§ Exercise
Answer with the exact lines of the following material from the one containing "[*] get direct column references" through the one containing "1. ui:an free", both end lines included.

§ Task material
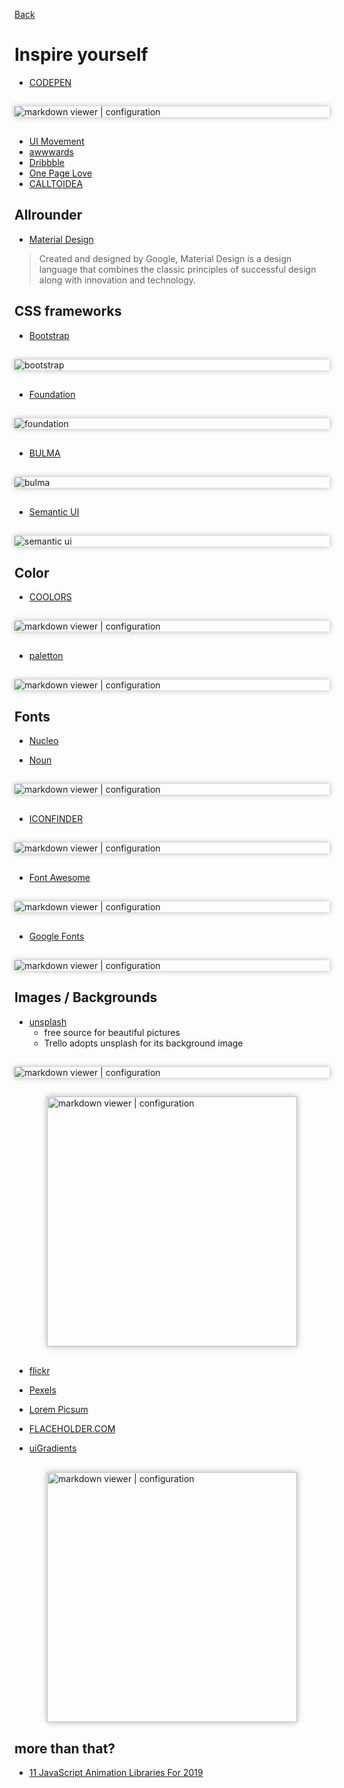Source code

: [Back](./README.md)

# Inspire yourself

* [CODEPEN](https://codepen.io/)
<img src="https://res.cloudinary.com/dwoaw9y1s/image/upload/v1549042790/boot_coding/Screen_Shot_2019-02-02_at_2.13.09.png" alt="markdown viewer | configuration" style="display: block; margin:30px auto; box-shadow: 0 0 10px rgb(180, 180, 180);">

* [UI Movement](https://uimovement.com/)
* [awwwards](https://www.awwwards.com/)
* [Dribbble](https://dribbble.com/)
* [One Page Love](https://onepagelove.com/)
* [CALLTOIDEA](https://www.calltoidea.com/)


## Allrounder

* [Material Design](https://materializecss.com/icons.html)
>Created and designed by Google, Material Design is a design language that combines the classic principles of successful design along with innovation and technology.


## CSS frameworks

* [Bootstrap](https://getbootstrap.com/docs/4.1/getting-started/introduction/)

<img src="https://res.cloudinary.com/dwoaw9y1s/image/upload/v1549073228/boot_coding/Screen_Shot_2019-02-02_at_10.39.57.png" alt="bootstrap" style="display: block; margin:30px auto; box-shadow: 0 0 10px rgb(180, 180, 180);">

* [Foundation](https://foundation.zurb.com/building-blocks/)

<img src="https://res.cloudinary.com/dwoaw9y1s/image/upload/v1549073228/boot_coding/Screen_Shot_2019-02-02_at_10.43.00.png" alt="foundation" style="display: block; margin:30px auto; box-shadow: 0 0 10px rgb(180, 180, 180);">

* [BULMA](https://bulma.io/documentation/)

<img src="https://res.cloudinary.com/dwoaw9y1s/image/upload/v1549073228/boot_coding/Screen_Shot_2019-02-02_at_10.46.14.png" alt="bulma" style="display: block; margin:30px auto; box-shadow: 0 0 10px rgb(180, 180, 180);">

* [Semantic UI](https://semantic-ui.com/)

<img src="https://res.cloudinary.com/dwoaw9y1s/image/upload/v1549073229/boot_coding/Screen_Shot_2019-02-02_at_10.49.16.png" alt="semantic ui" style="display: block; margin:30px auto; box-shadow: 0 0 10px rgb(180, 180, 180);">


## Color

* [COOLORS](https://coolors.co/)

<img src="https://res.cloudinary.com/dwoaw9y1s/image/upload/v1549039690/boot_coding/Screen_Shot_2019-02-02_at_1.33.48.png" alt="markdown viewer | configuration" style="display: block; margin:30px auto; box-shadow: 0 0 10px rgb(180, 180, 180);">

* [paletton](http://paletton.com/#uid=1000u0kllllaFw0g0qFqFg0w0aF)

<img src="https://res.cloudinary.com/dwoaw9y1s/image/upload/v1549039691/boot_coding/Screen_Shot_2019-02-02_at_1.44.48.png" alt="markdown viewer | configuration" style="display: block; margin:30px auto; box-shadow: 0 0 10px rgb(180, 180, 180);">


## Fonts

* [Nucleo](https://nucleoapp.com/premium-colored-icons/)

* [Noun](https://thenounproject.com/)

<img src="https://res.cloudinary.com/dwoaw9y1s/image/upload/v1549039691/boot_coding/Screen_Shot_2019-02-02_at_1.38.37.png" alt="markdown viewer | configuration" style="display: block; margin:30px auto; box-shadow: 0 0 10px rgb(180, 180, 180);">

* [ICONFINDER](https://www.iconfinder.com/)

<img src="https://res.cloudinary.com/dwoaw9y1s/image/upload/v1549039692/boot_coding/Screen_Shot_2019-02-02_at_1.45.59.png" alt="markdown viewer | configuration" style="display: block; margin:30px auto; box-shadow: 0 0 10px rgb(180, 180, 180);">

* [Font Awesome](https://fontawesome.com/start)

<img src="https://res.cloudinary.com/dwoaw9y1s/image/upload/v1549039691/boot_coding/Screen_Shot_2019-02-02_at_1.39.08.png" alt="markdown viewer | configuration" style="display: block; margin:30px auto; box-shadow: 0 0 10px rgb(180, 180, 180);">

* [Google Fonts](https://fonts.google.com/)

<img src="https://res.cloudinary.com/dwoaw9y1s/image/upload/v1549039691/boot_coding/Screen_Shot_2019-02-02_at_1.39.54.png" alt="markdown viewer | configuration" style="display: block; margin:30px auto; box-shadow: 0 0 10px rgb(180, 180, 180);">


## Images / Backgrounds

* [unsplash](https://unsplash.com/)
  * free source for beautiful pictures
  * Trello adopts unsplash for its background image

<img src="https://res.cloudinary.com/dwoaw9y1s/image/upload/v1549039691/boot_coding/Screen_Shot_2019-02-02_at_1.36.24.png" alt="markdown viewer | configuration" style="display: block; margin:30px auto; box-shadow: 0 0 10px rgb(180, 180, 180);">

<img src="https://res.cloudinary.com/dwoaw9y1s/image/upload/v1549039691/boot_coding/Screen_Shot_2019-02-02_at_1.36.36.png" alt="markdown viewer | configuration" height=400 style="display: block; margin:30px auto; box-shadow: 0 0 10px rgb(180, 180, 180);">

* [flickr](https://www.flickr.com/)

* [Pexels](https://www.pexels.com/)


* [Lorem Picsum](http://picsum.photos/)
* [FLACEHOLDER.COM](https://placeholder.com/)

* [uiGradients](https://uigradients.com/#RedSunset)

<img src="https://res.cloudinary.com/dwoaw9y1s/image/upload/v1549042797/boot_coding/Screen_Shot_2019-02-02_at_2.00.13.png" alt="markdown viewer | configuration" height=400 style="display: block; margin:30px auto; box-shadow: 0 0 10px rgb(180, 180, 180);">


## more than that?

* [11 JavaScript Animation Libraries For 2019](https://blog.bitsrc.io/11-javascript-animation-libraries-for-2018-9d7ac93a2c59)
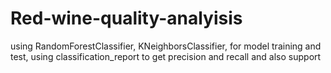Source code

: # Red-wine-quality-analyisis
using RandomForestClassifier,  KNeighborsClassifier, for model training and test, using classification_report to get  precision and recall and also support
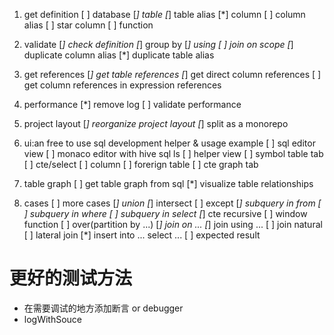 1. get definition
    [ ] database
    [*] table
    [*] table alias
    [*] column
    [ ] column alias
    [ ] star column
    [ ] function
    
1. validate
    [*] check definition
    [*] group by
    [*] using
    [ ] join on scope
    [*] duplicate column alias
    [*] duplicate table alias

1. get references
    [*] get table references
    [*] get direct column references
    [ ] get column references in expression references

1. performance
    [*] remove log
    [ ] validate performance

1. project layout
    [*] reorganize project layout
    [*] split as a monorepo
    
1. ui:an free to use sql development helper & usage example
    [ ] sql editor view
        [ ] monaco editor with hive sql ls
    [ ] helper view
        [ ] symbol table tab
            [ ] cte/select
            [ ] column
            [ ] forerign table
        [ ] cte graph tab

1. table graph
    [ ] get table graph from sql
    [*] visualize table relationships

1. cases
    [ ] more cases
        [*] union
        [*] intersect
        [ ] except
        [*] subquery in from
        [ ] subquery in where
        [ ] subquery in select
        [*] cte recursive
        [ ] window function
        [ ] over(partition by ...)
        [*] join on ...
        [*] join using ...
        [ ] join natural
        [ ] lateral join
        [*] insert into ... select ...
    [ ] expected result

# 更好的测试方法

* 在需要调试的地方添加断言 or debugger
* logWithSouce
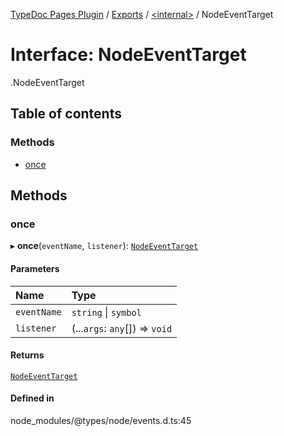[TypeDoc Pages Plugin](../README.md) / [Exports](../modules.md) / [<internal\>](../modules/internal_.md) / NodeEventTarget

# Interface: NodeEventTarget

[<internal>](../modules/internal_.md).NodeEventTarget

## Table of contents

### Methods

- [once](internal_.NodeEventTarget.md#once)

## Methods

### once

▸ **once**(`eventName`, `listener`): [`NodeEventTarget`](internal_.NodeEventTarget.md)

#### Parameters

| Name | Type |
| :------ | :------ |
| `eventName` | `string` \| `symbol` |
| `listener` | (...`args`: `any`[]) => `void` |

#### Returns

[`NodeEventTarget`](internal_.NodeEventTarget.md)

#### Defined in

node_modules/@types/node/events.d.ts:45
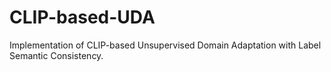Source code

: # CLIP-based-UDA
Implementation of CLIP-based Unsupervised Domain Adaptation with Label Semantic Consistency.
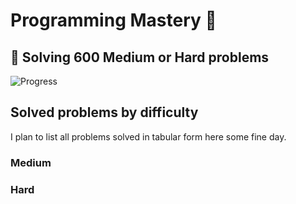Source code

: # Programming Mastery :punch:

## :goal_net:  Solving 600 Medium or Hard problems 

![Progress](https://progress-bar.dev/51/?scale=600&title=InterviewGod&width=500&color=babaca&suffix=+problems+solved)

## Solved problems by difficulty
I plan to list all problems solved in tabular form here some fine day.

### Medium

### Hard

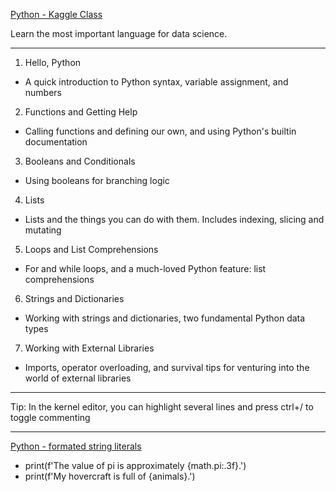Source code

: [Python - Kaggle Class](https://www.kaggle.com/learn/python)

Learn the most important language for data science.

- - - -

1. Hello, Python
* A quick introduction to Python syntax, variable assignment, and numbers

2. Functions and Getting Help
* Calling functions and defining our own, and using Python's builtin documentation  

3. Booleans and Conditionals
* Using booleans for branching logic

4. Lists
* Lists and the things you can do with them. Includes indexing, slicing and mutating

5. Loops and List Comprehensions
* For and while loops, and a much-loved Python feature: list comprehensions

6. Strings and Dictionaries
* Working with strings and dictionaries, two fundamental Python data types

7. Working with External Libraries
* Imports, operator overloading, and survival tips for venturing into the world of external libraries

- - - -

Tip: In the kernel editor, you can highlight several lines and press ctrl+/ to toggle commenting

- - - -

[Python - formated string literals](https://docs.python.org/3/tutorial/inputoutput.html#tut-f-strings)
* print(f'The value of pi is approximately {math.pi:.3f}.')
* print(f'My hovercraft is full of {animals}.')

§ Task solution
    [*] get direct column references
    [ ] get column references in expression references

1. performance
    [*] remove log
    [ ] validate performance

1. project layout
    [*] reorganize project layout
    [*] split as a monorepo
    
1. ui:an free to use sql development helper & usage example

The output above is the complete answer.